But maybe I can explain it so that it is understandable. Maybe.
Life is like an Adirondack Chair.
Now, I know what you’re thinking, those chairs are from the Adirondack mountains, and those mountains are in the States. Life, occurs everywhere.
True, but so do those chairs, they just have different names in other places. We call them Muskoka chairs here in Ontario Canada.
And they are exactly what life is like.
They look hard. They’re solid wood. They might even have a sliver or two waiting for you when you least expect it.
They’re heavy to move around, so it’s hard to change your perspective without a lot of effort but it’s often worth that effort if you’ll just put it in.
But more …
They’re are plastic versions of them, and when you look at those you can see that they’ve been made with compromises.

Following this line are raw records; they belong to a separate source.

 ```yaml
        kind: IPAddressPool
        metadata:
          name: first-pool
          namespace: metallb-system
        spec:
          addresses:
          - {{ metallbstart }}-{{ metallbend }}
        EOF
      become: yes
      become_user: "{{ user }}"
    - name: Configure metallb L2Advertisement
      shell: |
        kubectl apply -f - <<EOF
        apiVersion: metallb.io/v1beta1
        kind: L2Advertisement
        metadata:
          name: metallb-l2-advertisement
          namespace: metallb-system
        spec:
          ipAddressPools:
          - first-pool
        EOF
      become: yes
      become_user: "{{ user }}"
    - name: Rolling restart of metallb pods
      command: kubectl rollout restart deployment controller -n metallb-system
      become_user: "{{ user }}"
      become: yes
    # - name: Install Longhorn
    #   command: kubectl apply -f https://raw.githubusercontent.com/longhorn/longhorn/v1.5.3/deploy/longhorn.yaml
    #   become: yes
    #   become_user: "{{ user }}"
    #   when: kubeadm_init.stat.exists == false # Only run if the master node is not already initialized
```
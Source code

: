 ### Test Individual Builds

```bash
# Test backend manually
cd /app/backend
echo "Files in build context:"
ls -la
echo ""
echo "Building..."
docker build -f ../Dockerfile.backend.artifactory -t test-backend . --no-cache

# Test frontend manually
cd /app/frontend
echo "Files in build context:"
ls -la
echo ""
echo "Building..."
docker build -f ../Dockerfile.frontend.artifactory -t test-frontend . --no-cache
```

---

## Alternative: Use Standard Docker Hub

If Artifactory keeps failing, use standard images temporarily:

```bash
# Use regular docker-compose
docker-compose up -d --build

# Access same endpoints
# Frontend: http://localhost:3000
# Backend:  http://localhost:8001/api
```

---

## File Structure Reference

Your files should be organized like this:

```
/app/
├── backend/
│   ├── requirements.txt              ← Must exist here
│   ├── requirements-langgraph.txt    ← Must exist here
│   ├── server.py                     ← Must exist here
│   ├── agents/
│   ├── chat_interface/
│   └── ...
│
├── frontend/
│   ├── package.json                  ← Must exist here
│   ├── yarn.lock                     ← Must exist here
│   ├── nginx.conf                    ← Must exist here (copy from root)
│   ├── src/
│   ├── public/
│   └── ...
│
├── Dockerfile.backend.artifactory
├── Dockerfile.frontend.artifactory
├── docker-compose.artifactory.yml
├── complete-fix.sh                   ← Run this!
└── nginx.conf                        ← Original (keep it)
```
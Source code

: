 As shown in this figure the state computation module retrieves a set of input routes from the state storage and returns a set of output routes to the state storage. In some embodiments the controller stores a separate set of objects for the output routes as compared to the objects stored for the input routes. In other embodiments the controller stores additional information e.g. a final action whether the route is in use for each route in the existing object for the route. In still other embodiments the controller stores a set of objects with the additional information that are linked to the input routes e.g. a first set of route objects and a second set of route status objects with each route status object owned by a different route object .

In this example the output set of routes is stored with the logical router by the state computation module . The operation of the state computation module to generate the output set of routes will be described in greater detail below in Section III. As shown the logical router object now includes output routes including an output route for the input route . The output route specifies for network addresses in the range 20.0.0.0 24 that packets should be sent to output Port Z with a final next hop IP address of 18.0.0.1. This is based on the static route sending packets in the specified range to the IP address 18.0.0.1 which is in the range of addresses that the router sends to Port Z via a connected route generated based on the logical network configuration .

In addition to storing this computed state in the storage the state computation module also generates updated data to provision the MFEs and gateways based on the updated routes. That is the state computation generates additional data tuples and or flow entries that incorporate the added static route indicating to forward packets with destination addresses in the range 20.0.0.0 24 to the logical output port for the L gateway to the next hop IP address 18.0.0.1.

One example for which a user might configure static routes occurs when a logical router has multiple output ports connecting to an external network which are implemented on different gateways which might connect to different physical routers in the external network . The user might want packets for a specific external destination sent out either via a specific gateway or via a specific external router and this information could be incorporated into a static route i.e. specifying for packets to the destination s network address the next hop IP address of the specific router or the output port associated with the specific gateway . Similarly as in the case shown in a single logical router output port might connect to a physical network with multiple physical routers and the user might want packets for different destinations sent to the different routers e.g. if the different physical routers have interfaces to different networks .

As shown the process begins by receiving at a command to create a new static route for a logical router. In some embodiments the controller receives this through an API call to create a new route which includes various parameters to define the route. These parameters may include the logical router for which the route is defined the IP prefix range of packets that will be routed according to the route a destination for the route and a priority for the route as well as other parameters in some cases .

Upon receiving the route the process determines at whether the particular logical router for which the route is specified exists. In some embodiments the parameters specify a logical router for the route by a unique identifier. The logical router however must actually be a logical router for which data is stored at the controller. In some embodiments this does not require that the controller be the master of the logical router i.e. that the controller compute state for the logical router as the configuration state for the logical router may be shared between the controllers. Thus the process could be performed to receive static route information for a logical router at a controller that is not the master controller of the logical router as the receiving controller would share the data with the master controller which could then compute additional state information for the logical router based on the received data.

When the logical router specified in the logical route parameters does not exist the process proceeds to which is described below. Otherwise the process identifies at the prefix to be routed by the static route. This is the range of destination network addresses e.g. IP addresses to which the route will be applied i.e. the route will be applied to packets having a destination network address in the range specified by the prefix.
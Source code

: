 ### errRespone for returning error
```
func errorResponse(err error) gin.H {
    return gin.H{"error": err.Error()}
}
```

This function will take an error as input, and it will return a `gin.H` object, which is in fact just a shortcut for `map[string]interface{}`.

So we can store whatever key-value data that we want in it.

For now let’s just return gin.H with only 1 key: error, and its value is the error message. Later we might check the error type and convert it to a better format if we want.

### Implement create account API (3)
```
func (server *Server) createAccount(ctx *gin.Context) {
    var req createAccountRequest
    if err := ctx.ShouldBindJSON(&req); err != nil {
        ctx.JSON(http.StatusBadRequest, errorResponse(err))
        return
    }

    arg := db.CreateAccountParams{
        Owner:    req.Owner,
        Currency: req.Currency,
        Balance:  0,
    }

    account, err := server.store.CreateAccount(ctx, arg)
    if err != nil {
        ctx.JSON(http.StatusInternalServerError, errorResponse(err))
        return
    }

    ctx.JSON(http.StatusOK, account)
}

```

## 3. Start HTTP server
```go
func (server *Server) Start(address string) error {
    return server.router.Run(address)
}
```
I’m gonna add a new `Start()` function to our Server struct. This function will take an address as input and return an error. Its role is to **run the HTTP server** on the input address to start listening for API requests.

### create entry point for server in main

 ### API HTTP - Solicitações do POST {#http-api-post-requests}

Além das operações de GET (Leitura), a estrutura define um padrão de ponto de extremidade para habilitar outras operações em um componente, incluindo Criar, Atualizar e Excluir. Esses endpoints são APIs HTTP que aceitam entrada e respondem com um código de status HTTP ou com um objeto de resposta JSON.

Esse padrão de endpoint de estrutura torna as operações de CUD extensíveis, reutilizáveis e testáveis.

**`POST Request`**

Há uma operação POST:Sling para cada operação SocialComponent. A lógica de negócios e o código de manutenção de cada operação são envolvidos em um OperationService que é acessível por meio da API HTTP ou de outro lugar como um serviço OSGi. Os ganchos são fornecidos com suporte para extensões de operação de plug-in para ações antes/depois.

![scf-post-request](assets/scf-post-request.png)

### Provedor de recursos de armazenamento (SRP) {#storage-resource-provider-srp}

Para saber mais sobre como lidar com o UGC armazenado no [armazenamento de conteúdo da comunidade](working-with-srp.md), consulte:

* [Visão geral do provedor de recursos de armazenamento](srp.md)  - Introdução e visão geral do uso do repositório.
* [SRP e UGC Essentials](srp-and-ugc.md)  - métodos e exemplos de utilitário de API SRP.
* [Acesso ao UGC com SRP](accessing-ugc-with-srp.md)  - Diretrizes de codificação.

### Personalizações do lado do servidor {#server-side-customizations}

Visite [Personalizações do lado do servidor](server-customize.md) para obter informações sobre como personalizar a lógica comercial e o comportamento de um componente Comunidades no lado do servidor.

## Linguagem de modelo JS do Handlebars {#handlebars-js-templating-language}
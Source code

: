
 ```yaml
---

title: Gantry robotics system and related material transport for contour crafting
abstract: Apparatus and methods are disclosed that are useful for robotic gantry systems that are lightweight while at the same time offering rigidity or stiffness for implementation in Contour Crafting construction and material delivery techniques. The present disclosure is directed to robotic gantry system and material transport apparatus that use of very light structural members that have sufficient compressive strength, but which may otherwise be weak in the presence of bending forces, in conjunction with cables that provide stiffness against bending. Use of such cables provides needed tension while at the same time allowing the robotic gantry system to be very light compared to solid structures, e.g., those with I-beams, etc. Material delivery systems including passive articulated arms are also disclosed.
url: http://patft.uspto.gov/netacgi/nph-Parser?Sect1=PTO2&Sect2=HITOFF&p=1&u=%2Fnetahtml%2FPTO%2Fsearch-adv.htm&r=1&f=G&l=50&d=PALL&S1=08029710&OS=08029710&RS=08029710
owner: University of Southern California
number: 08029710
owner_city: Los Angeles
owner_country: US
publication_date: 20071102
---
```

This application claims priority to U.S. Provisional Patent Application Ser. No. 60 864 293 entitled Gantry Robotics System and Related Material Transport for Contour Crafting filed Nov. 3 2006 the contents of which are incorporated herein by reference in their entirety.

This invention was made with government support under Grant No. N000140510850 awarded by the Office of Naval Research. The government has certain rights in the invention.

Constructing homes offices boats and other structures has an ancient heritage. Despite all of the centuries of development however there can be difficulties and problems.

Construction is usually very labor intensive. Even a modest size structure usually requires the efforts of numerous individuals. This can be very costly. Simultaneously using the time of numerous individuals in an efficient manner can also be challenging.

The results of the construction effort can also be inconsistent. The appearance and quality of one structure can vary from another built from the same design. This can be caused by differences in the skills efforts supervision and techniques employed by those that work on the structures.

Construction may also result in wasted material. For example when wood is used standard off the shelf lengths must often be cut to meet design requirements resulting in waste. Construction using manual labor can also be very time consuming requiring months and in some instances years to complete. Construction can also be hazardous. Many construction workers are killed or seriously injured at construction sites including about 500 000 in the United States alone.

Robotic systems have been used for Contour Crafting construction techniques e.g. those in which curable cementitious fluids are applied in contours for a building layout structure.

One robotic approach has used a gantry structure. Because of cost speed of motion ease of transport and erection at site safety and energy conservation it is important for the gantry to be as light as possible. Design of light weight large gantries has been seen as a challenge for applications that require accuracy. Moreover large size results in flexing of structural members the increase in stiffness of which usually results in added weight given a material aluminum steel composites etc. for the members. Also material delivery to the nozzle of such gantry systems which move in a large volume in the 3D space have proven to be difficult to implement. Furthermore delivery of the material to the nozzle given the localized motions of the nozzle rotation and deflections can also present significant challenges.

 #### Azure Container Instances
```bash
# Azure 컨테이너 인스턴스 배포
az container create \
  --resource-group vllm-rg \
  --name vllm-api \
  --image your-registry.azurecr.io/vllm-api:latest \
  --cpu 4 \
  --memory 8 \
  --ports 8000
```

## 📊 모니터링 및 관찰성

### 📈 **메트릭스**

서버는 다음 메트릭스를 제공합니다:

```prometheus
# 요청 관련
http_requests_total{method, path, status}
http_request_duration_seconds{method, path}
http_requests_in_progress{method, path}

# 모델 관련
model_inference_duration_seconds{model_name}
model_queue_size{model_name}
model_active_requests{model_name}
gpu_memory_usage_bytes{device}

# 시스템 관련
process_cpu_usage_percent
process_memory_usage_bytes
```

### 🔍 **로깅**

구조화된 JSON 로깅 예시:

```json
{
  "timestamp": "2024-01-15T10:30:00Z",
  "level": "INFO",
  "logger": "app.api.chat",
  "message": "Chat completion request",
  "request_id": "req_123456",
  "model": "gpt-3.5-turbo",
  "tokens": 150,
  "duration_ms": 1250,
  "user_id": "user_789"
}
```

Their primary function has experienced sacrifices in order to make them easy to ship, able to stack so they take up less space in the warehouse (you thought that was for your convenience?), they are never quite as comfortable, and they will blow away in a good stiff breeze.
In short, plastic Adirondack chairs are like plastic lives, contrived for the benefit of others, cheaply done, and fake.
While those heavy wooden chairs look hard and may offer slivers on occasion, there is more benefits than just the fact that they won’t blow away.
When you sit on one, the first thing you feel is the hardness, but the other way to describe that is that they are solid, supporting, durable.
That’s the way life should be.
And then …
You discover that they are, in their solid hardness, conformed to fit the body.
There is support where you need it, ease where that’s important, and once you settle into it you feel like you could stay the course for a good long while.
That’s what a good life should be like, not soft and pampering, but comfortable like a job that you’re good at and a home you earned and a family that gets you and that you get.
And people with ADHD?
We want that too.
But our lives aren’t put together in quite the same way as the neuro-typical person’s life. Things are handed to us in a sort of a kit without instructions, or with too many instructions from people who don’t understand what tools we have at our disposal.
Life with ADHD is an Adirondack chair that’s in pieces, maybe in a damaged shipping box. And eventually, we’ll figure out how to put it together
… right about the time that winter comes along.